Totally? Does it need it? Do we want it? I mean, sure, it's got problems (it's the worst except for all the rest, etc.), but I thought it was pretty good and evolving to be better, in spite of the inevitable setbacks.
That reminded me of the one truly scary thing -- only one -- I've heard Michelle Obama say, and it hasn't been much commented on. She said, "We know how the world should look! We know how the world should look!" She felt so strongly about that she said it twice.
People who are sure they know how the world should look (they are not found only on the left, of course) can get quite totalitarian about "transforming" it, given the chance. This, it strikes me, is a major argument for limited government. I wouldn't want to be governed by right-wing Christian theocrats, and I don't want to be governed by left-wing utopians. The messy marketplace of contending ideas, and the developments that go on at a much deeper level than ideas, can be trusted, in my unauthorized opinion, more than any programmatic vision of social justice, and more than the Bible. (This perspective is not so much Libertarian as Taoist, but the two can comport rather nicely.)

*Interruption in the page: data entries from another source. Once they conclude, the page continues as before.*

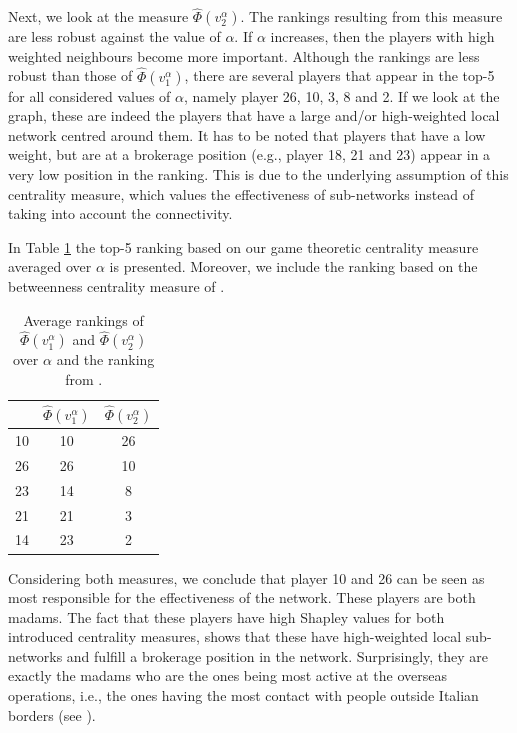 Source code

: \documentclass[10p]{article}
\theoremstyle{definition}
\theoremstyle{definition}
\begin{document}
Next, we look at the measure $\hat{\Phi}(v_2^\alpha)$. The rankings resulting from this measure are less robust against the value of $\alpha$. If $\alpha$ increases, then the players with high weighted neighbours become more important. Although the rankings are less robust than those of $\hat{\Phi}(v_1^\alpha)$, there are several players that appear in the top-5 for all considered values of $\alpha$, namely player 26, 10, 3, 8 and 2. If we look at the graph, these are indeed the players that have a large and/or high-weighted local network centred around them. It has to be noted that players that have a low weight, but are at a brokerage position (e.g., player 18, 21 and 23) appear in a very low position in the ranking. This is due to the underlying assumption of this centrality measure, which values the effectiveness of sub-networks instead of taking into account the connectivity. 

In Table \ref{TableAverageRankings} the top-5 ranking based on our game theoretic centrality measure averaged over $\alpha$ is presented. Moreover, we include the ranking based on the betweenness centrality measure of \cite{mancuso2014not}.
\begin{table}[H]\centering
\begin{tabular}{*{3}{c}}
\toprule
\cite{mancuso2014not}
 & $\hat{\Phi}(v_1^\alpha)$ & $\hat{\Phi}(v_2^\alpha)$ \\
\midrule
10 & 10 & 26 \\ 
26 & 26 & 10\\ 
23 &14 & 8 \\ 
21 & 21& 3 \\ 
14 & 23& 2 \\ 
\bottomrule
\end{tabular}
\caption{Average rankings of $\hat{\Phi}(v_1^\alpha)$ and $\hat{\Phi}(v_2^\alpha)$ over $\alpha$ and the ranking from \cite{mancuso2014not}. \label{TableAverageRankings}}
\end{table}

\noindent Considering both measures, we conclude that player 10 and 26 can be seen as most responsible for the effectiveness of the network. These players are both madams. The fact that these players have high Shapley values for both introduced centrality measures, shows that these have high-weighted local sub-networks and fulfill a brokerage position in the network. Surprisingly, they are exactly the madams who are the ones being most active at the overseas operations, i.e., the ones having the most contact with people outside Italian borders (see \cite{mancuso2014not}). 
\end{document}
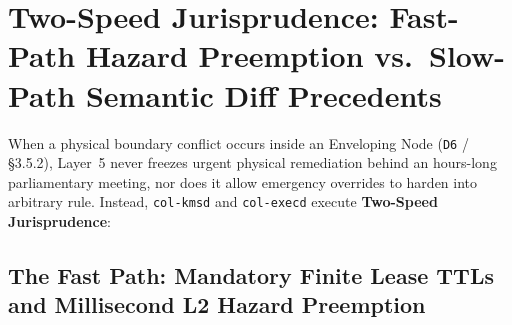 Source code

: \section{Two-Speed Jurisprudence: Fast-Path Hazard Preemption vs.\ Slow-Path Semantic Diff Precedents}
\label{sec:ch7-two-speed-jurisprudence}

When a physical boundary conflict occurs inside an Enveloping Node (\texttt{D6} / \S3.5.2),
Layer~5 never freezes urgent physical remediation behind an hours-long parliamentary meeting, nor
does it allow emergency overrides to harden into arbitrary rule. Instead, \texttt{col-kmsd} and
\texttt{col-execd} execute \textbf{Two-Speed Jurisprudence}:

\subsection{The Fast Path: Mandatory Finite Lease TTLs and Millisecond L2 Hazard Preemption}

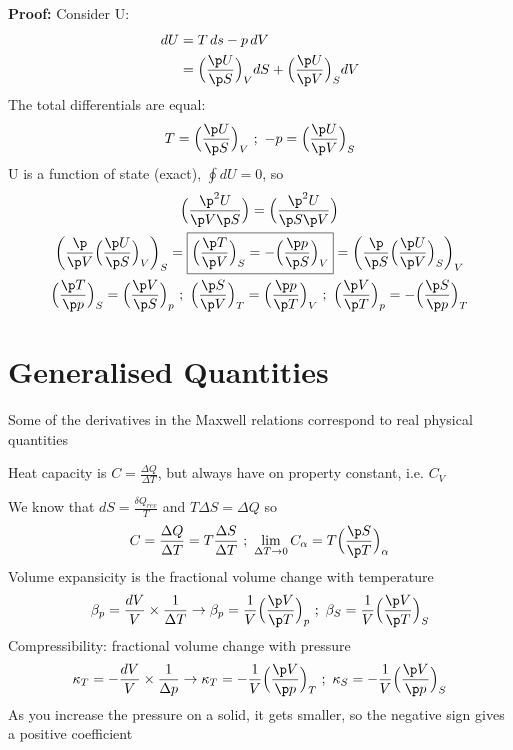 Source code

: \documentclass[a4paper, 11pt, normalem]{report}
\begin{document}
\textbf{Proof:}
Consider U:
\begin{align*}
    dU &= T\,ds - p\,dV \\
    &= \Big(\frac{\p U}{\p S}\Big)_V dS + \Big(\frac{\p U}{\p V}\Big)_S dV
\end{align*}
The total differentials are equal:
\begin{equation*}
    T = \Big(\frac{\p U}{\p S}\Big)_V ~;~ -p = \Big(\frac{\p U}{\p V}\Big)_S
\end{equation*}
U is a function of state (exact), $\oint dU = 0$, so
\begin{gather*}
    \Big(\frac{\p^2 U}{\p V \p S}\Big) = \Big(\frac{\p^2 U}{\p S \p V}\Big) \\
    \bigg(\frac{\p}{\p V} \Big(\frac{\p U}{\p S} \Big)_V \bigg)_S = \boxed{\Big(\frac{\p T}{\p V}\Big)_S = -\Big(\frac{\p p}{\p S} \Big)_V} = \bigg(\frac{\p}{\p S} \Big(\frac{\p U}{\p V}\Big)_S \bigg)_V \\
    \Big(\frac{\p T}{\p p}\Big)_S = \Big(\frac{\p V}{\p S}\Big)_p ~;~ \Big(\frac{\p S}{\p V} \Big)_T = \Big(\frac{\p p}{\p T}\Big)_V ~;~ \Big(\frac{\p V}{\p T}\Big)_p = -\Big(\frac{\p S}{\p p} \Big)_T
\end{gather*}

\section{Generalised Quantities}
Some of the derivatives in the Maxwell relations correspond to real physical quantities

Heat capacity is $C = \frac{\Delta Q}{\Delta T}$, but always have on property constant, i.e. $C_V$

We know that $dS = \frac{\delta Q_{rev}}{T}$ and $T\Delta S = \Delta Q$ so
\begin{equation*}
    C = \frac{\Delta Q}{\Delta T} = T\frac{\Delta S}{\Delta T} ~;~ \lim_{\Delta T \to 0} C_{\alpha} = T\Big(\frac{\p S}{\p T}\Big)_{\alpha}
\end{equation*}
Volume expansicity is the fractional volume change with temperature
\begin{equation*}
    \beta_{p} = \frac{dV}{V}\times\frac{1}{\Delta T} \to \beta_{p} = \frac{1}{V} \Big(\frac{\p V}{\p T}\Big)_p ~;~ \beta_S = \frac{1}{V} \Big(\frac{\p V}{\p T}\Big)_S
\end{equation*}
Compressibility: fractional volume change with pressure
\begin{equation*}
    \kappa_T = -\frac{dV}{V} \times \frac{1}{\Delta p} \to \kappa_T = -\frac{1}{V} \Big(\frac{\p V}{\p p}\Big)_T ~;~ \kappa_S = -\frac{1}{V} \Big(\frac{\p V}{\p p}\Big)_S
\end{equation*}
As you increase the pressure on a solid, it gets smaller, so the negative sign gives a positive coefficient
\end{document}

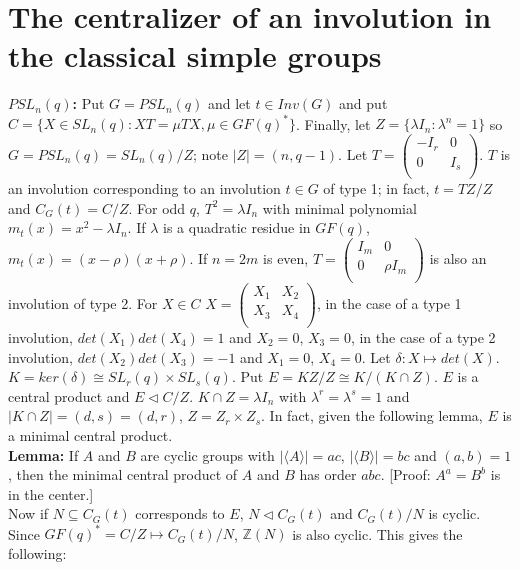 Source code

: \section{The centralizer of an involution in the classical simple groups}
{\bf $PSL_n(q)$:} Put $G = PSL_n(q)$ and let $t \in Inv(G)$ and put $C = \{X \in SL_n(q): XT=\mu TX, \mu \in GF(q)^*\}$.  Finally,
let $Z = \{ \lambda I_n: \lambda^n=1 \}$ so $G = PSL_n(q) = SL_n(q)/Z$; note $|Z|= (n, q-1)$.  Let $T=
\left(
\begin{array}{cc}
-I_r & 0 \\
0 &  I_s \\
\end{array}
\right)$.
$T$ is an involution corresponding to an involution $t \in G$ of type 1; in fact, $t=TZ/Z$ and $C_G(t) = C/Z$.
For odd $q$, $T^2= \lambda I_n$ with minimal polynomial $m_t(x)=x^2-\lambda I_n$.  If $\lambda$ is a quadratic residue
in $GF(q)$, $m_t(x) = (x-\rho)(x+\rho)$.  If $n=2m$ is even, 
$T= \left(
\begin{array}{cc}
I_m &  0 \\
0 &  \rho I_m \\
\end{array}
\right)$ is also an involution of type 2.
For $X \in C$ $X=
\left(
\begin{array}{cc}
X_1 &  X_2 \\
X_3 &  X_4 \\
\end{array} \right)$, in the case of a type 1 involution, $det(X_1) det(X_4) =1$ and $X_2=0$, $X_3 =0$,
in the case of a type 2 involution, $det(X_2) det(X_3) = -1$ and $X_1=0$, $X_4 =0$.  Let $\delta: X \mapsto det(X)$.
$K= ker(\delta) \cong SL_r(q) \times SL_s(q)$. Put $E= KZ/Z \cong K/(K \cap Z)$.  $E$ is a central product and
$E \lhd C/Z$.  $K \cap Z = \lambda I_n$ with $\lambda^r = \lambda^s = 1$ and $|K \cap Z| = (d,s)=(d,r)$, $Z= Z_r \times Z_s$. In fact,
given the following lemma, $E$ is a minimal central product.\\
{\bf Lemma:}  If  $A$ and $B$ are cyclic groups with
$|\langle A \rangle| =ac$,
$|\langle B \rangle| =bc$ and $(a,b)=1$, then the minimal central product of $A$ and $B$ has order $abc$. [Proof: $A^a=B^b$ is in the center.]
\\
Now if $N \subseteq C_G(t)$ corresponds to $E$, $N \lhd C_G(t)$ and $C_G(t)/N$ is cyclic.  Since $GF(q)^* = C/Z \mapsto C_G(t)/N$,
$\mathbb{Z}(N)$ is also cyclic.  This gives the following:\\
\\
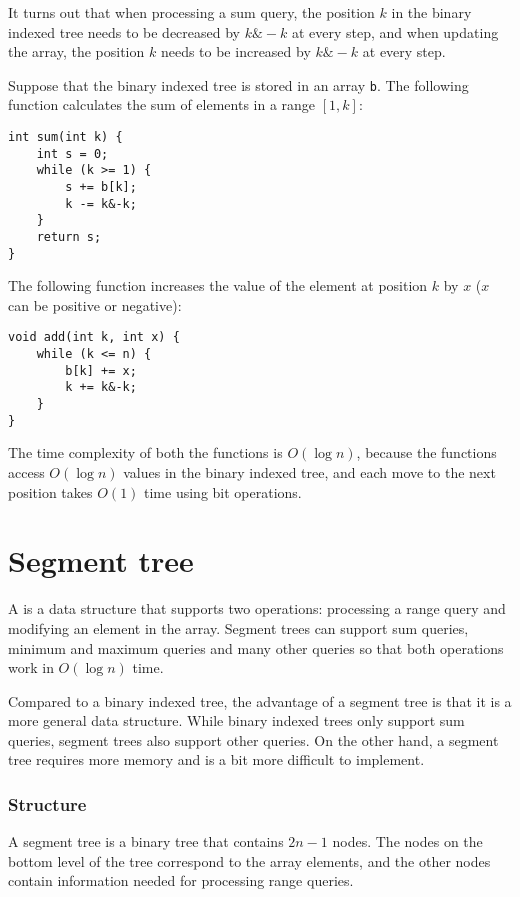 It turns out that when processing a sum query,
the position $k$ in the binary indexed tree needs to be
decreased by $k \& -k$ at every step,
and when updating the array,
the position $k$ needs to be increased by $k \& -k$ at every step.

Suppose that the binary indexed tree is stored in an array \texttt{b}.
The following function calculates
the sum of elements in a range $[1,k]$:
\begin{lstlisting}
int sum(int k) {
    int s = 0;
    while (k >= 1) {
        s += b[k];
        k -= k&-k;
    }
    return s;
}
\end{lstlisting}

The following function increases the value
of the element at position $k$ by $x$
($x$ can be positive or negative):
\begin{lstlisting}
void add(int k, int x) {
    while (k <= n) {
        b[k] += x;
        k += k&-k;
    }
}
\end{lstlisting}

The time complexity of both the functions is
$O(\log n)$, because the functions access $O(\log n)$
values in the binary indexed tree, and each move
to the next position
takes $O(1)$ time using bit operations.

\section{Segment tree}


A  is a data structure
that supports two operations:
processing a range query and
modifying an element in the array.
Segment trees can support
sum queries, minimum and maximum queries and many other
queries so that both operations work in $O(\log n)$ time.

Compared to a binary indexed tree,
the advantage of a segment tree is that it is
a more general data structure.
While binary indexed trees only support
sum queries, segment trees also support other queries.
On the other hand, a segment tree requires more
memory and is a bit more difficult to implement.

\subsubsection{Structure}

A segment tree is a binary tree that
contains $2n-1$ nodes.
The nodes on the bottom level of the tree
correspond to the array elements,
and the other nodes
contain information needed for processing range queries.

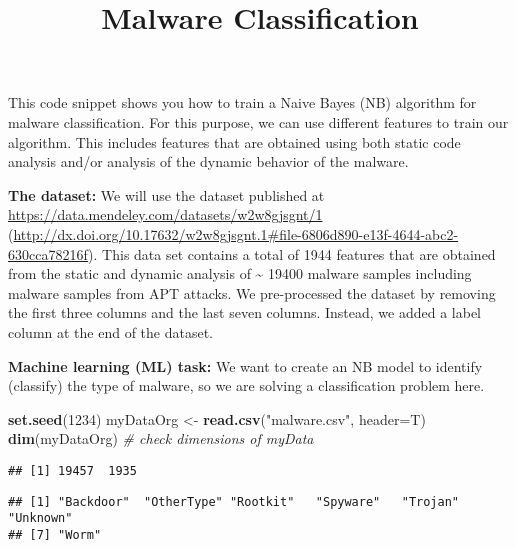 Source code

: \documentclass[]{article}
\title{Malware Classification}
\author{}
\date{}
\newenvironment{Shaded}{\begin{snugshade}}{\end{snugshade}}
\newcommand{\CommentTok}[1]{\textcolor[rgb]{0.56,0.35,0.01}{\textit{#1}}}
\newcommand{\DataTypeTok}[1]{\textcolor[rgb]{0.13,0.29,0.53}{#1}}
\newcommand{\DecValTok}[1]{\textcolor[rgb]{0.00,0.00,0.81}{#1}}
\newcommand{\KeywordTok}[1]{\textcolor[rgb]{0.13,0.29,0.53}{\textbf{#1}}}
\newcommand{\NormalTok}[1]{#1}
\newcommand{\OperatorTok}[1]{\textcolor[rgb]{0.81,0.36,0.00}{\textbf{#1}}}
\newcommand{\StringTok}[1]{\textcolor[rgb]{0.31,0.60,0.02}{#1}}
\begin{document}
\maketitle

This code snippet shows you how to train a Naive Bayes (NB) algorithm
for malware classification. For this purpose, we can use different
features to train our algorithm. This includes features that are
obtained using both static code analysis and/or analysis of the dynamic
behavior of the malware.

\textbf{The dataset:} We will use the dataset published at
\url{https://data.mendeley.com/datasets/w2w8gjsgnt/1}
(\url{http://dx.doi.org/10.17632/w2w8gjsgnt.1\#file-6806d890-e13f-4644-abc2-630cca78216f}).
This data set contains a total of 1944 features that are obtained from
the static and dynamic analysis of \textasciitilde{} 19400 malware
samples including malware samples from APT attacks. We pre-processed the
dataset by removing the first three columns and the last seven columns.
Instead, we added a label column at the end of the dataset.

\textbf{Machine learning (ML) task:} We want to create an NB model to
identify (classify) the type of malware, so we are solving a
classification problem here.

\begin{Shaded}
\begin{Highlighting}[]
\KeywordTok{set.seed}\NormalTok{(}\DecValTok{1234}\NormalTok{)}
\NormalTok{myDataOrg <-}\StringTok{ }\KeywordTok{read.csv}\NormalTok{(}\StringTok{"malware.csv"}\NormalTok{, }\DataTypeTok{header=}\NormalTok{T)}
\KeywordTok{dim}\NormalTok{(myDataOrg) }\CommentTok{# check dimensions of myData}
\end{Highlighting}
\end{Shaded}

\begin{verbatim}
## [1] 19457  1935
\end{verbatim}

\begin{Shaded}
\end{Shaded}

\begin{verbatim}
## [1] "Backdoor"  "OtherType" "Rootkit"   "Spyware"   "Trojan"    "Unknown"  
## [7] "Worm"
\end{verbatim}
\end{document}
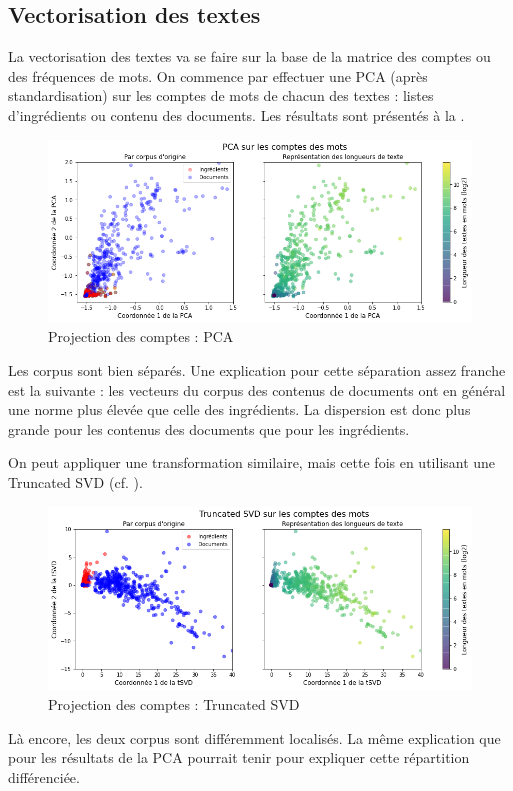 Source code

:             \subsection{Vectorisation des textes}

            La vectorisation des textes va se faire sur la base de la matrice des comptes ou des fréquences de mots.
            On commence par effectuer une PCA (après standardisation) sur les comptes de mots de chacun des textes : listes d'ingrédients ou contenu des documents.
            Les résultats sont présentés à la .            
            \begin{figure}[htbp]
                \begin{center}
                \includegraphics[width=0.9\linewidth]{img/PCA_counts.png}
                \end{center}
                \caption{Projection des comptes : PCA}
                \label{fig:PCA_counts}
            \end{figure}
            Les corpus sont bien séparés. 
            Une explication pour cette séparation assez franche est la suivante : les vecteurs du corpus des contenus de documents ont en général une norme plus élevée que celle des ingrédients.
            La dispersion est donc plus grande pour les contenus des documents que pour les ingrédients.            

            On peut appliquer une transformation similaire, mais cette fois en utilisant une Truncated SVD (cf. ).
            \begin{figure}[htbp]
                \begin{center}
                \includegraphics[width=0.9\linewidth]{img/tSVD_counts.png}
                \end{center}
                \caption{Projection des comptes : Truncated SVD}
                \label{fig:tSVD_counts}
            \end{figure}
            Là encore, les deux corpus sont différemment localisés.
            La même explication que pour les résultats de la PCA pourrait tenir pour expliquer cette répartition différenciée.

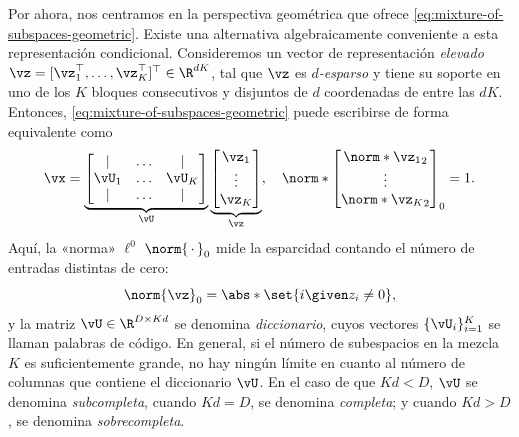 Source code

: \documentclass[../../book-main.tex]{subfiles}
\begin{document}
Por ahora, nos centramos en la perspectiva geométrica que ofrece
\eqref{eq:mixture-of-subspaces-geometric}.
Existe una alternativa algebraicamente conveniente a esta
representación condicional. Consideremos un vector de representación \textit{elevado} $\vz
= [\vz_1^\top, \dots, \vz_K^\top]^\top \in \R^{dK}$, tal que $\vz$
es \textit{$d$-esparso} y tiene su soporte en uno de los $K$ bloques consecutivos
y disjuntos de $d$ coordenadas de entre las $dK$. Entonces, 
\eqref{eq:mixture-of-subspaces-geometric} puede escribirse de forma equivalente como
\begin{equation}\label{eq:mixture-of-subspaces-dictionary-pre}
    \vx =
    \underbrace{
        \begin{bmatrix}
            | & \dots & |  \\
            \vU_1 & \dots & \vU_K  \\
            | & \dots & |
        \end{bmatrix}
    }_{\vU}
    \underbrace{
        \begin{bmatrix} \vz_1 \\ \vdots \\ \vz_K
        \end{bmatrix}
    }_{\vz},
    \quad
    \norm*{
        \begin{bmatrix} \norm*{\vz_1}_2 \\ \vdots \\ \norm*{\vz_K}_2
        \end{bmatrix}
    }_0 = 1.
\end{equation}
Aquí, la «norma» $\ell^0$ $\norm{\,\cdot\,}_0$ mide la esparcidad
contando el número de entradas distintas de cero:
\begin{equation}\label{eq:ell-zero-norm}
    \norm{\vz}_0 = \abs*{\set{i \given z_i \neq 0}},
\end{equation}
y la matriz $\vU \in \R^{D \times Kd}$ se denomina \textit{diccionario}, 
cuyos vectores $\{\vU_i\}_{i=1}^K$ se llaman palabras de código.
En general, si el número de subespacios en la mezcla $K$ es suficientemente
grande, no hay ningún límite en cuanto al número de columnas que contiene el
diccionario $\vU$. En el caso de que $Kd < D$, $\vU$ se denomina
\textit{subcompleta}, cuando $Kd = D$, se denomina \textit{completa}; y cuando $Kd > D$,
se denomina \textit{sobrecompleta}.
\end{document}
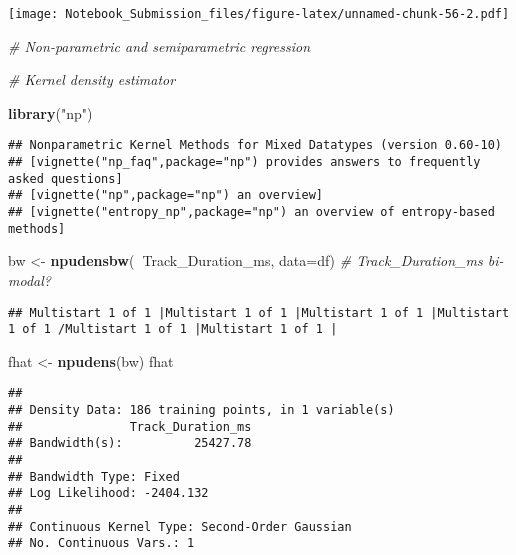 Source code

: \documentclass[
]{article}
\newenvironment{Shaded}{\begin{snugshade}}{\end{snugshade}}
\newcommand{\CommentTok}[1]{\textcolor[rgb]{0.56,0.35,0.01}{\textit{#1}}}
\newcommand{\DataTypeTok}[1]{\textcolor[rgb]{0.13,0.29,0.53}{#1}}
\newcommand{\KeywordTok}[1]{\textcolor[rgb]{0.13,0.29,0.53}{\textbf{#1}}}
\newcommand{\NormalTok}[1]{#1}
\newcommand{\OperatorTok}[1]{\textcolor[rgb]{0.81,0.36,0.00}{\textbf{#1}}}
\newcommand{\StringTok}[1]{\textcolor[rgb]{0.31,0.60,0.02}{#1}}
\begin{document}
\texttt{[image: Notebook\_Submission\_files/figure-latex/unnamed-chunk-56-2.pdf]}

\begin{Shaded}
\begin{Highlighting}[]
\CommentTok{# Non-parametric and semiparametric regression}

\CommentTok{# Kernel density estimator}

\KeywordTok{library}\NormalTok{(}\StringTok{"np"}\NormalTok{)}
\end{Highlighting}
\end{Shaded}

\begin{verbatim}
## Nonparametric Kernel Methods for Mixed Datatypes (version 0.60-10)
## [vignette("np_faq",package="np") provides answers to frequently asked questions]
## [vignette("np",package="np") an overview]
## [vignette("entropy_np",package="np") an overview of entropy-based methods]
\end{verbatim}

\begin{Shaded}
\begin{Highlighting}[]
\NormalTok{bw   <-}\StringTok{ }\KeywordTok{npudensbw}\NormalTok{(}\OperatorTok{~}\NormalTok{Track_Duration_ms, }\DataTypeTok{data=}\NormalTok{df) }\CommentTok{# Track_Duration_ms bi-modal?}
\end{Highlighting}
\end{Shaded}

\begin{verbatim}
## Multistart 1 of 1 |Multistart 1 of 1 |Multistart 1 of 1 |Multistart 1 of 1 /Multistart 1 of 1 |Multistart 1 of 1 |                   
\end{verbatim}

\begin{Shaded}
\begin{Highlighting}[]
\NormalTok{fhat <-}\StringTok{ }\KeywordTok{npudens}\NormalTok{(bw)}
\NormalTok{fhat}
\end{Highlighting}
\end{Shaded}

\begin{verbatim}
## 
## Density Data: 186 training points, in 1 variable(s)
##               Track_Duration_ms
## Bandwidth(s):          25427.78
## 
## Bandwidth Type: Fixed
## Log Likelihood: -2404.132
## 
## Continuous Kernel Type: Second-Order Gaussian
## No. Continuous Vars.: 1
\end{verbatim}

\begin{Shaded}
\end{Shaded}
\end{document}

Barack Obama and a Democratic Congress; Sarah Palin and a Republican Congress -- those are the two scariest scenarios I can imagine. They both amount to takeovers by control freaks who "know how the world should look." We're a lot closer to the former than the latter. We could be subjected to two years of intensive leftist social engineering before Congress changes hands. Sarah Palin and Nancy Pelosi, on the other hand, would kinda cancel out.
I doubt that John McCain thinks he knows exactly how the world should look (though I'm sure he has a strong sense of how it shouldn't look). In that respect, his age is in his favor.
P.S. For a fine Taoist political fable about the do-gooder impulse run amok, read Ursula K. LeGuin's The Lathe of Heaven. (I know, I'm repeating myself.)